START DATA IN THIS EXERCISE
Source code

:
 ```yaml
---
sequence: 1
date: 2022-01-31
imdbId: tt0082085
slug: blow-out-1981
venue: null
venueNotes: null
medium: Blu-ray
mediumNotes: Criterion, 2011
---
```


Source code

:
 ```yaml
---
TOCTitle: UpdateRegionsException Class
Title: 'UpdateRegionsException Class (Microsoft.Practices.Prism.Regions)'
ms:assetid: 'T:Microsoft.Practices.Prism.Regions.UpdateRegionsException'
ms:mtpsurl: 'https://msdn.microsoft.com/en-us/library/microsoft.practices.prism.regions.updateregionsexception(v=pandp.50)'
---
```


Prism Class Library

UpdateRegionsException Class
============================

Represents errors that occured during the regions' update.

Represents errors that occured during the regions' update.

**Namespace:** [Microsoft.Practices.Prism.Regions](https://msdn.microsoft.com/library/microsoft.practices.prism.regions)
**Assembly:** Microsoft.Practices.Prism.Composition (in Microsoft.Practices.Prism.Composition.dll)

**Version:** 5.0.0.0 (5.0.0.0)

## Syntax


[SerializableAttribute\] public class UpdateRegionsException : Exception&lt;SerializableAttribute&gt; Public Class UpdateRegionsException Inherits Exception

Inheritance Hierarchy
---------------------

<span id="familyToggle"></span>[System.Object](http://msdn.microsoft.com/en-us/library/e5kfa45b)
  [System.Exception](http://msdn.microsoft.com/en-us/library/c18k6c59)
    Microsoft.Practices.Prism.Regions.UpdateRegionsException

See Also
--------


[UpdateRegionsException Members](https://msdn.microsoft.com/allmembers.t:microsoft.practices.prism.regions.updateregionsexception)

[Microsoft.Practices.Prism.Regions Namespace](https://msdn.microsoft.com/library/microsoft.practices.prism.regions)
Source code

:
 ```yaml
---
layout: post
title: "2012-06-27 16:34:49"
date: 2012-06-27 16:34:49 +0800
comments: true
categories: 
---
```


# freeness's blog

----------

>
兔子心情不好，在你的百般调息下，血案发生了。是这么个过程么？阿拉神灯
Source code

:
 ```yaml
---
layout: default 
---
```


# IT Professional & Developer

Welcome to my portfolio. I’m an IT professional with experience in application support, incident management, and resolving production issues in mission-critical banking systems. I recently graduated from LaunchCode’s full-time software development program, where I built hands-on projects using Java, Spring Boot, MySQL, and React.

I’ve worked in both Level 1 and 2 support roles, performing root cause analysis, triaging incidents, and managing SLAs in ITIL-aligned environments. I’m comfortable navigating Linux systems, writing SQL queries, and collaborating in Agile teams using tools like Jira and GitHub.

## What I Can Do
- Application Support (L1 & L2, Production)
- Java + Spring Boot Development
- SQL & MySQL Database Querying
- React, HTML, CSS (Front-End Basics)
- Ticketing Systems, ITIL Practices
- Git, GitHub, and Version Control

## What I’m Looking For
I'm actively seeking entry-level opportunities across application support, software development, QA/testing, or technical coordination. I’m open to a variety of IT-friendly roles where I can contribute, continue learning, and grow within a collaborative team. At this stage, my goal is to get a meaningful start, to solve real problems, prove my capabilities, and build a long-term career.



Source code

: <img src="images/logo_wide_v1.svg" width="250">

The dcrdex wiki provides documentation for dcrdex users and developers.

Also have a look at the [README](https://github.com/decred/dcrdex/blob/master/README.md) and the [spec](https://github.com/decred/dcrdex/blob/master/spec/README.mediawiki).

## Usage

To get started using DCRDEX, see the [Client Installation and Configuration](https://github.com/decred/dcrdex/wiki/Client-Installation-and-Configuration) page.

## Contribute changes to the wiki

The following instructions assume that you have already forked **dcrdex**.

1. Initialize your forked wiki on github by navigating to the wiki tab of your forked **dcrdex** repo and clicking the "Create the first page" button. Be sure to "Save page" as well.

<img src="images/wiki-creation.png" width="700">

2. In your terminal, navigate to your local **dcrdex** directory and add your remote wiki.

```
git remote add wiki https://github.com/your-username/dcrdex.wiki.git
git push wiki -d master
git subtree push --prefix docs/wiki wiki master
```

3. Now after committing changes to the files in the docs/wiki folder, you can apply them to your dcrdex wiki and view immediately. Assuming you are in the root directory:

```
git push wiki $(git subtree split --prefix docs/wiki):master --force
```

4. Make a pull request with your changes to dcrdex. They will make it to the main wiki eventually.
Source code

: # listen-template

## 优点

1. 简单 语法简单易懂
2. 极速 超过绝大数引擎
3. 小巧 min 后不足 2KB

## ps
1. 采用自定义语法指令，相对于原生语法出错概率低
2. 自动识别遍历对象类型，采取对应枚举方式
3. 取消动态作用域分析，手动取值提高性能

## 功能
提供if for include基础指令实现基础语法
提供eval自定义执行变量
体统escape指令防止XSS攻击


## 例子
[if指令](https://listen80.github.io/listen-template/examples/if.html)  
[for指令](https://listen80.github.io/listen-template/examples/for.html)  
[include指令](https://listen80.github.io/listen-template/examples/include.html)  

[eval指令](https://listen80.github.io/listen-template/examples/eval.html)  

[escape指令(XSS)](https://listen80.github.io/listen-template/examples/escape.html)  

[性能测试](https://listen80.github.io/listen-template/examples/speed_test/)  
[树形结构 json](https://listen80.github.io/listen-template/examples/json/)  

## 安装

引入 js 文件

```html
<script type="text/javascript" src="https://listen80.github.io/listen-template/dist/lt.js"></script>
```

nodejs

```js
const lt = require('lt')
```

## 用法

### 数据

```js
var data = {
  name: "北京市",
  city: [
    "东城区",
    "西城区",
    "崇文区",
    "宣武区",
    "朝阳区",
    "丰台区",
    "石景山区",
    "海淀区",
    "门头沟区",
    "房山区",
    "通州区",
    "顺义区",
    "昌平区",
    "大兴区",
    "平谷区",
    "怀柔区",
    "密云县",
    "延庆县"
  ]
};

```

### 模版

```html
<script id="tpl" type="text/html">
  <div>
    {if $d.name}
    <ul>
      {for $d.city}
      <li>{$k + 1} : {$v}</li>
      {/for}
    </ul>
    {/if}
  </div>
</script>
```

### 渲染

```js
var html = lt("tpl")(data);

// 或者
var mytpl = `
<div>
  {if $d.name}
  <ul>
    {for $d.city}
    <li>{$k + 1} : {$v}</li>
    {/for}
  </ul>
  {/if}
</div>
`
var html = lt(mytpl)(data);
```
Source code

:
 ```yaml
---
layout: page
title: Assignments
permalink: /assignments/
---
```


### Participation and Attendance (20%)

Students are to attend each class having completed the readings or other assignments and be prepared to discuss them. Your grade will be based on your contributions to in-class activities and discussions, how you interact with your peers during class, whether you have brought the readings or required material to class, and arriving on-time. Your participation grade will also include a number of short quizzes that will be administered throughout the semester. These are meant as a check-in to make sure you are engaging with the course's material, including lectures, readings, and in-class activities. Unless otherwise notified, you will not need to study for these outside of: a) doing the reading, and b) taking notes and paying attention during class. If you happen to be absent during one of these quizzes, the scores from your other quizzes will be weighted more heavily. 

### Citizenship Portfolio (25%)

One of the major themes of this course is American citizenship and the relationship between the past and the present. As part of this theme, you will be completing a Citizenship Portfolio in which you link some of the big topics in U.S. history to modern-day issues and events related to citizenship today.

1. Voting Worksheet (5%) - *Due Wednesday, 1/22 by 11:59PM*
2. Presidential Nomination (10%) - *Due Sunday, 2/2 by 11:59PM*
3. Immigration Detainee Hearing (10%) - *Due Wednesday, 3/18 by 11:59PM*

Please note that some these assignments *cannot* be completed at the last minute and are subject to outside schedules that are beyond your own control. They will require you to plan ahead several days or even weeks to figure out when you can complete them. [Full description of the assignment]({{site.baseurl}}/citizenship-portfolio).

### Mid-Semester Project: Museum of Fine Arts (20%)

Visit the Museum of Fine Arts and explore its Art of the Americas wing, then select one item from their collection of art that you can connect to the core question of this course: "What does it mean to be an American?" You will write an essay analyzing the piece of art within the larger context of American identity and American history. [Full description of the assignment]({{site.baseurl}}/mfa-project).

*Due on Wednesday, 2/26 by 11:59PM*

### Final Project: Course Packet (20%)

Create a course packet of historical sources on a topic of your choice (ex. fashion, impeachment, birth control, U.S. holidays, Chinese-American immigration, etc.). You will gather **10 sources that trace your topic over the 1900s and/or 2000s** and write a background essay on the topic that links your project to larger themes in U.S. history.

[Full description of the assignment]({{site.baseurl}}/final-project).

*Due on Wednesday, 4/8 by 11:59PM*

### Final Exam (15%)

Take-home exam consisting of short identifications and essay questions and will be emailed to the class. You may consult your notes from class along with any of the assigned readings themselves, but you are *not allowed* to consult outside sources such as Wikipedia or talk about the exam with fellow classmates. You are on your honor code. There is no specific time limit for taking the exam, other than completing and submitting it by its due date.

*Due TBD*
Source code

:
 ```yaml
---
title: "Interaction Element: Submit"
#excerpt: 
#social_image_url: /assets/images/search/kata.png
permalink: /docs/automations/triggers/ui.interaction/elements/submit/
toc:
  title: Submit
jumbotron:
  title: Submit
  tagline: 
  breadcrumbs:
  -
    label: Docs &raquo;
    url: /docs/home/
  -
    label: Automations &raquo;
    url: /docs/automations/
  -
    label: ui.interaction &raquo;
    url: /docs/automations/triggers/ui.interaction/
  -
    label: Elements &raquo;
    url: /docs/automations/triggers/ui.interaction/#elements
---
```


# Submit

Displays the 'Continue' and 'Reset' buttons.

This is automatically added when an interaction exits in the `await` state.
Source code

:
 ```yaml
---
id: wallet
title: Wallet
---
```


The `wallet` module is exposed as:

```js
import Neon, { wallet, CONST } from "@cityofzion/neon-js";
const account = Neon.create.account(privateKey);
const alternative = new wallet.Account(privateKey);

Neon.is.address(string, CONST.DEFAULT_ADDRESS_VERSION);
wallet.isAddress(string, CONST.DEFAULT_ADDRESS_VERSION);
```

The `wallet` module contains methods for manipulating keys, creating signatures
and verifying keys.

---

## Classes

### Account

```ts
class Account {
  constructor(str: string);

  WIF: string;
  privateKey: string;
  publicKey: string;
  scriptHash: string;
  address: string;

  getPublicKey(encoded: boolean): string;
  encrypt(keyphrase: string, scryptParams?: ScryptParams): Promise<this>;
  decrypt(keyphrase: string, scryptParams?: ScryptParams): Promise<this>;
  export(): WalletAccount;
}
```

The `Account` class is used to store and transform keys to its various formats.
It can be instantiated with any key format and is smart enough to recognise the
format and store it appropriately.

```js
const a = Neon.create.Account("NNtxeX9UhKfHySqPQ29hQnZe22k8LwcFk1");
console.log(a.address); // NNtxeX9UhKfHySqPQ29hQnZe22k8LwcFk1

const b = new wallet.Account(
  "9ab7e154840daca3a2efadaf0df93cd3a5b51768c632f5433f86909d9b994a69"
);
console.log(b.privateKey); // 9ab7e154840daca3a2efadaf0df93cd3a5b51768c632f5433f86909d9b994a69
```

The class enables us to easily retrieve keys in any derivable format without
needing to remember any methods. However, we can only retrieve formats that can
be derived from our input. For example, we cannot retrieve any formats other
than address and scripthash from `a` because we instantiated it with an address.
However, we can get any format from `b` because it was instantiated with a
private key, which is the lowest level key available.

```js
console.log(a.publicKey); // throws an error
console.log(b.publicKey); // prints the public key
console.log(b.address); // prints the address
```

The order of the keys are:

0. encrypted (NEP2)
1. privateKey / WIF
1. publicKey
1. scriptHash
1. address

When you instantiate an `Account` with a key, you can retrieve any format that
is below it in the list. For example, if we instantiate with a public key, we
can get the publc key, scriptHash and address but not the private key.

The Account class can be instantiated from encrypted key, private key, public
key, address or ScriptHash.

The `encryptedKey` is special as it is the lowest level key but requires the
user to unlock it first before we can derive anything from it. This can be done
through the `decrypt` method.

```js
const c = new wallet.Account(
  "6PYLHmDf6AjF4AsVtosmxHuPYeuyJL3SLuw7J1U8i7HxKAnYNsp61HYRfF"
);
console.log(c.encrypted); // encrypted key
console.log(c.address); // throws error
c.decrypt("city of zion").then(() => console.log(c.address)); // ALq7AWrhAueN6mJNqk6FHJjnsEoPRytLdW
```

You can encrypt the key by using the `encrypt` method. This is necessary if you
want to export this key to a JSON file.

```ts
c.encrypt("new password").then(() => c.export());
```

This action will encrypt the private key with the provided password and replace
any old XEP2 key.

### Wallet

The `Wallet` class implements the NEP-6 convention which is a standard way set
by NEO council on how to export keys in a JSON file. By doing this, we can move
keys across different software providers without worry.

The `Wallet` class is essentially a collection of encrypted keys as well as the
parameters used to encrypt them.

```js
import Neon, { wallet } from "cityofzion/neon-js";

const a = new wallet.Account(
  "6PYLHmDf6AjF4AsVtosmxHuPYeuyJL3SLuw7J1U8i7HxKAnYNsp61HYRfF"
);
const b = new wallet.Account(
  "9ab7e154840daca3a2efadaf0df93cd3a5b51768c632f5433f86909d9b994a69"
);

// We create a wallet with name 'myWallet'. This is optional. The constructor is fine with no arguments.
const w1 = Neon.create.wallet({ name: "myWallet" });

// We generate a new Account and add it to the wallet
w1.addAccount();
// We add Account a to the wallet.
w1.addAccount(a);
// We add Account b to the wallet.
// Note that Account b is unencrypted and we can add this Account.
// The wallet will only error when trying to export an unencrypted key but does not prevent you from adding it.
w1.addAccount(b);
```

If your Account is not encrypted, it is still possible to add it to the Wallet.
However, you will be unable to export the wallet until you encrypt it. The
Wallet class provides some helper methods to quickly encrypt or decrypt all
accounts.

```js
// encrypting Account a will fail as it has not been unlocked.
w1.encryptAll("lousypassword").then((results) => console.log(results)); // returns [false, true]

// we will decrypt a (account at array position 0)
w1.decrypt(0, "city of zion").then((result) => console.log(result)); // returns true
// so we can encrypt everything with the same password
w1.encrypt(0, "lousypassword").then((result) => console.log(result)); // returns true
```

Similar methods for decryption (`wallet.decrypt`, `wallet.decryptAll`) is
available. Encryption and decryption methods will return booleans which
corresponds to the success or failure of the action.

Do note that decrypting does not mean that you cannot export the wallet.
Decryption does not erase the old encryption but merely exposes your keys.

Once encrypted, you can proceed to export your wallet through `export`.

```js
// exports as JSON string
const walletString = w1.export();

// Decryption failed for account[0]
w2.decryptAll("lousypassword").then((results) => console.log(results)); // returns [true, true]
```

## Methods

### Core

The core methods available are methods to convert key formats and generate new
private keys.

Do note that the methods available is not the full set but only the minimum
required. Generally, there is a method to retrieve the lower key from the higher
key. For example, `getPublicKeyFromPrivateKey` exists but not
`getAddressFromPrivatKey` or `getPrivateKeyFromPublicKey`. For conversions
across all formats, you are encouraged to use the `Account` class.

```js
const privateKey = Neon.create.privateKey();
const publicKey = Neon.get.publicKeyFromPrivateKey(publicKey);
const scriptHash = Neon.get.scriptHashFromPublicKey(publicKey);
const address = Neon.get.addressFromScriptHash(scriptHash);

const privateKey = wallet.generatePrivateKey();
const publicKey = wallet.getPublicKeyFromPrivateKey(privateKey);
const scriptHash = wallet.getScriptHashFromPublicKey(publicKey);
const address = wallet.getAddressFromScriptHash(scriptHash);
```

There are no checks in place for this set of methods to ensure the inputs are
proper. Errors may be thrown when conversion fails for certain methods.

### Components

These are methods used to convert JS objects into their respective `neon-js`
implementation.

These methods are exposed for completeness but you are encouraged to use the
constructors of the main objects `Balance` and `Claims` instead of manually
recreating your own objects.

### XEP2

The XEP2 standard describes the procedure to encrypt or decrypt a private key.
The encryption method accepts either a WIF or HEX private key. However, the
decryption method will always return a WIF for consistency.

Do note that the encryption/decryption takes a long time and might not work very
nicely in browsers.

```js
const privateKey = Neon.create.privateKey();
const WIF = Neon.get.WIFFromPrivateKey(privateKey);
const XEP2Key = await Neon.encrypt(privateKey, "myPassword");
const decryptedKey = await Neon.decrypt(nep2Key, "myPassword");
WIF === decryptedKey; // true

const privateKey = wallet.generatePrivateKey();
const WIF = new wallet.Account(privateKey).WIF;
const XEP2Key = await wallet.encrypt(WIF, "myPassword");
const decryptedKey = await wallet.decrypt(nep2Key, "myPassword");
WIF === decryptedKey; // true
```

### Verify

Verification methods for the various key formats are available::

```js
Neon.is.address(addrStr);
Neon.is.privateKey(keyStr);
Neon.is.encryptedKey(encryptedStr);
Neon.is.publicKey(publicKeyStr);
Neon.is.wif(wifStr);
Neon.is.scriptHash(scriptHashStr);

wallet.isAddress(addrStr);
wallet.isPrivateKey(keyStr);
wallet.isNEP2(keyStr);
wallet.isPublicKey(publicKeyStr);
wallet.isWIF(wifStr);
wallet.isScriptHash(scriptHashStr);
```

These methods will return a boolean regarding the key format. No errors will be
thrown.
END DATA IN THIS EXERCISE
WHAT YOU HAVE TO DO → Exactly the lines above from the one with "Do note that the methods" to the one with "The XEP2 standard", both included, are to be quoted; leave the rest out.

TASK ANSWER →
Do note that the methods available is not the full set but only the minimum
required. Generally, there is a method to retrieve the lower key from the higher
key. For example, `getPublicKeyFromPrivateKey` exists but not
`getAddressFromPrivatKey` or `getPrivateKeyFromPublicKey`. For conversions
across all formats, you are encouraged to use the `Account` class.

```js
const privateKey = Neon.create.privateKey();
const publicKey = Neon.get.publicKeyFromPrivateKey(publicKey);
const scriptHash = Neon.get.scriptHashFromPublicKey(publicKey);
const address = Neon.get.addressFromScriptHash(scriptHash);

const privateKey = wallet.generatePrivateKey();
const publicKey = wallet.getPublicKeyFromPrivateKey(privateKey);
const scriptHash = wallet.getScriptHashFromPublicKey(publicKey);
const address = wallet.getAddressFromScriptHash(scriptHash);
```

There are no checks in place for this set of methods to ensure the inputs are
proper. Errors may be thrown when conversion fails for certain methods.

### Components

These are methods used to convert JS objects into their respective `neon-js`
implementation.

These methods are exposed for completeness but you are encouraged to use the
constructors of the main objects `Balance` and `Claims` instead of manually
recreating your own objects.

### XEP2

The XEP2 standard describes the procedure to encrypt or decrypt a private key.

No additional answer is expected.